Philosophy As Interdisciplinary Intensity – An Interview With Giorgio Agamben (Antonio Gnolio/Ido Govrin) – RELIGIOUS THEORY Feb 5 2017
The following is an interview with the famed Continental philosopher Giorgio Agamben conducted by journalist Antonio Gnolio. Originally published in La Repubblica on May 15, 2016. the interview is translated from the Italian by Ido Govrin, whose bio is given at the end. It is translated with permission of La Repubblica.
[…]
AG: In recent years you have intensified your call on “biopolitics.” Is this a concept we owe in large part to Michel Foucault?

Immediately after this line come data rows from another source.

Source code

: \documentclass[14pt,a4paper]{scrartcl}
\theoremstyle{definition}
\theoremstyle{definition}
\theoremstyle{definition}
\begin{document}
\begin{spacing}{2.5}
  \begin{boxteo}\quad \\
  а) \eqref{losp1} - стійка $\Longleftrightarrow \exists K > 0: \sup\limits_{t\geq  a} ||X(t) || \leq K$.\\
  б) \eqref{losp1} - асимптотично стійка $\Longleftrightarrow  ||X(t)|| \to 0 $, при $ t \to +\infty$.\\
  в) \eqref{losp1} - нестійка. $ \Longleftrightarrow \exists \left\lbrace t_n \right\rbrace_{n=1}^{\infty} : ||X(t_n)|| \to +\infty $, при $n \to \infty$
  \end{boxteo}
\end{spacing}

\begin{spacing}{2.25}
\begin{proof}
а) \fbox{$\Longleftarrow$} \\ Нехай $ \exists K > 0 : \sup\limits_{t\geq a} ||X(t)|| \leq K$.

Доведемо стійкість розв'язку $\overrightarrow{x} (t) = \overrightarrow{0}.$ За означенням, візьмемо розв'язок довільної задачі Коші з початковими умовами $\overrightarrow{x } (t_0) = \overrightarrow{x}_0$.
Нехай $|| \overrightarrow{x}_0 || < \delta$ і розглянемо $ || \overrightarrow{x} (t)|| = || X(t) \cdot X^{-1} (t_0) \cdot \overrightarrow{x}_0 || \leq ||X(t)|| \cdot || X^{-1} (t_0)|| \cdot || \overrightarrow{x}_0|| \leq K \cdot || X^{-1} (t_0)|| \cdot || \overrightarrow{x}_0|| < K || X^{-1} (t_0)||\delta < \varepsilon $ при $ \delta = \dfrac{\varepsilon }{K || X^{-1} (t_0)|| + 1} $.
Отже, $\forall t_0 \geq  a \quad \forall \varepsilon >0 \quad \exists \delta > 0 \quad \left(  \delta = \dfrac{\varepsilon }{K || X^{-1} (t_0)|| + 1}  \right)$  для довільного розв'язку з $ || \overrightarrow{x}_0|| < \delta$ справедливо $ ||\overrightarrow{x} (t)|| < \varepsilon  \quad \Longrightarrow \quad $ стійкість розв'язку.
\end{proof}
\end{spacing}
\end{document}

GA: Certainly. But just as important to me was the problem of method in Foucault, namely the archeology. I’m convinced that these days the only way to access the present is through investigation of the past, the archeology. It should be made clear, as Foucault does, that archeological researches are not just the shadow that the interrogation of the present projects on the past. In my case, this shadow is often longer than that sought after by Foucault and probes fields such as theology and law, which Foucault hardly looked at. It certainly may turn out that the results of my research are disputed, but I hope at least that the purely archeological researches I developed in State of Exception,[6] The Kingdom and the Glory,[7] or in the book on oath,[8] help us understand the time in which we live.